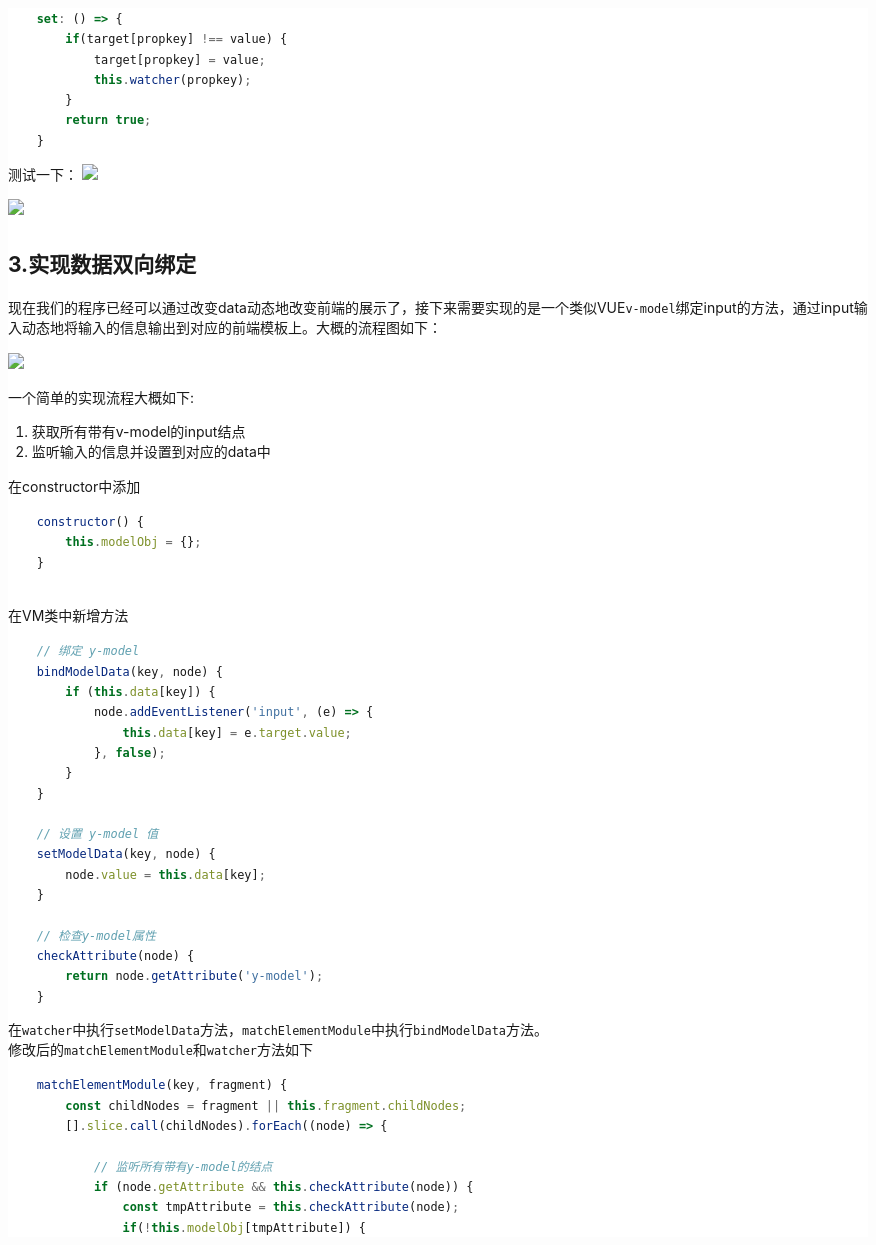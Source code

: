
 ``` javascript
    set: () => {
        if(target[propkey] !== value) {
            target[propkey] = value;
            this.watcher(propkey);
        }
        return true;
    }
```

测试一下：
![](https://user-gold-cdn.xitu.io/2019/11/8/16e48fd661828192?w=426&h=438&f=jpeg&s=36961)

![](https://user-gold-cdn.xitu.io/2019/11/8/16e490258f723bac?w=1157&h=716&f=gif&s=56518)

## 3.实现数据双向绑定

现在我们的程序已经可以通过改变data动态地改变前端的展示了，接下来需要实现的是一个类似VUE`v-model`绑定input的方法，通过input输入动态地将输入的信息输出到对应的前端模板上。大概的流程图如下：
    
![](https://user-gold-cdn.xitu.io/2019/11/8/16e4911afabdc06a?w=1102&h=213&f=jpeg&s=37196)

一个简单的实现流程大概如下:   
1. 获取所有带有v-model的input结点
2. 监听输入的信息并设置到对应的data中

在constructor中添加
``` javascript
    constructor() {
        this.modelObj = {};
    }
    
```
在VM类中新增方法
``` javascript
    // 绑定 y-model
    bindModelData(key, node) {
        if (this.data[key]) {
            node.addEventListener('input', (e) => {
                this.data[key] = e.target.value;
            }, false);
        }
    }
    
    // 设置 y-model 值
    setModelData(key, node) {
        node.value = this.data[key];
    }

    // 检查y-model属性
    checkAttribute(node) {
        return node.getAttribute('y-model');
    }
```
在`watcher`中执行`setModelData`方法，`matchElementModule`中执行`bindModelData`方法。   
修改后的`matchElementModule`和`watcher`方法如下
``` javascript
    matchElementModule(key, fragment) {
        const childNodes = fragment || this.fragment.childNodes;
        [].slice.call(childNodes).forEach((node) => {

            // 监听所有带有y-model的结点
            if (node.getAttribute && this.checkAttribute(node)) {
                const tmpAttribute = this.checkAttribute(node);
                if(!this.modelObj[tmpAttribute]) {
```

===============

## Directions for this task
Note how many lines of the listing above include the word "setModelData", and respond with that number only.

## Exercise solution
2